■ Task to carry out ■
Line by line, output the data that follows exactly as written.

····················

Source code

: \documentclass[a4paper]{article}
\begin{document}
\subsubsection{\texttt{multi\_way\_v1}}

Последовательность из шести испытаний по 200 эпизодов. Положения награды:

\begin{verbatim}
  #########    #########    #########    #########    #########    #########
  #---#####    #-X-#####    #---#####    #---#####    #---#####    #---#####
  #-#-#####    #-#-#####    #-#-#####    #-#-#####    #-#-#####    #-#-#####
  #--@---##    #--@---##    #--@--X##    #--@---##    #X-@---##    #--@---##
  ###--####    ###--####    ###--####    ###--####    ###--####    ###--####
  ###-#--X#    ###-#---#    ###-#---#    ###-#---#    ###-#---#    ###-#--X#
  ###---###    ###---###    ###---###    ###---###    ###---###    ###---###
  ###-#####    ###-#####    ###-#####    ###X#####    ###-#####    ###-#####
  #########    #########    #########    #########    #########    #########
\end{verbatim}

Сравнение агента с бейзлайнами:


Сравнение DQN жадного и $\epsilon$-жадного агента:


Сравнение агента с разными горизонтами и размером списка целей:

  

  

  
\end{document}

····················

■ Exercise result ■
Source code

: \documentclass[a4paper]{article}
\begin{document}
\subsubsection{\texttt{multi\_way\_v1}}

Последовательность из шести испытаний по 200 эпизодов. Положения награды:

\begin{verbatim}
  #########    #########    #########    #########    #########    #########
  #---#####    #-X-#####    #---#####    #---#####    #---#####    #---#####
  #-#-#####    #-#-#####    #-#-#####    #-#-#####    #-#-#####    #-#-#####
  #--@---##    #--@---##    #--@--X##    #--@---##    #X-@---##    #--@---##
  ###--####    ###--####    ###--####    ###--####    ###--####    ###--####
  ###-#--X#    ###-#---#    ###-#---#    ###-#---#    ###-#---#    ###-#--X#
  ###---###    ###---###    ###---###    ###---###    ###---###    ###---###
  ###-#####    ###-#####    ###-#####    ###X#####    ###-#####    ###-#####
  #########    #########    #########    #########    #########    #########
\end{verbatim}

Сравнение агента с бейзлайнами:


Сравнение DQN жадного и $\epsilon$-жадного агента:


Сравнение агента с разными горизонтами и размером списка целей:

  

  

  
\end{document}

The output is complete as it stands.